▸ DATASET
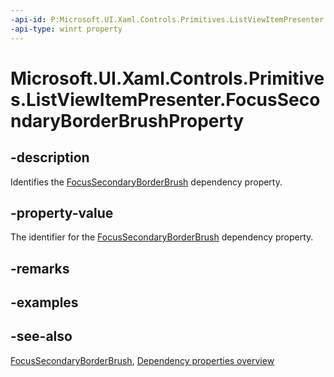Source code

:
 ```yaml
---
-api-id: P:Microsoft.UI.Xaml.Controls.Primitives.ListViewItemPresenter.FocusSecondaryBorderBrushProperty
-api-type: winrt property
---
```


<!-- Property syntax
public Windows.UI.Xaml.DependencyProperty FocusSecondaryBorderBrushProperty { get; }
-->

# Microsoft.UI.Xaml.Controls.Primitives.ListViewItemPresenter.FocusSecondaryBorderBrushProperty

## -description
Identifies the [FocusSecondaryBorderBrush](listviewitempresenter_focussecondaryborderbrush.md) dependency property.

## -property-value
The identifier for the [FocusSecondaryBorderBrush](listviewitempresenter_focussecondaryborderbrush.md) dependency property.

## -remarks

## -examples

## -see-also
[FocusSecondaryBorderBrush](listviewitempresenter_focussecondaryborderbrush.md), [Dependency properties overview](/windows/uwp/xaml-platform/dependency-properties-overview)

▸ WORK TO COMPLETE
Excluding the pictures, output every entry above without alteration.

▸ RESPONSE AREA
Source code

:
 ```yaml
---
-api-id: P:Microsoft.UI.Xaml.Controls.Primitives.ListViewItemPresenter.FocusSecondaryBorderBrushProperty
-api-type: winrt property
---
```


<!-- Property syntax
public Windows.UI.Xaml.DependencyProperty FocusSecondaryBorderBrushProperty { get; }
-->

# Microsoft.UI.Xaml.Controls.Primitives.ListViewItemPresenter.FocusSecondaryBorderBrushProperty

## -description
Identifies the [FocusSecondaryBorderBrush](listviewitempresenter_focussecondaryborderbrush.md) dependency property.

## -property-value
The identifier for the [FocusSecondaryBorderBrush](listviewitempresenter_focussecondaryborderbrush.md) dependency property.

## -remarks

## -examples

## -see-also
[FocusSecondaryBorderBrush](listviewitempresenter_focussecondaryborderbrush.md), [Dependency properties overview](/windows/uwp/xaml-platform/dependency-properties-overview)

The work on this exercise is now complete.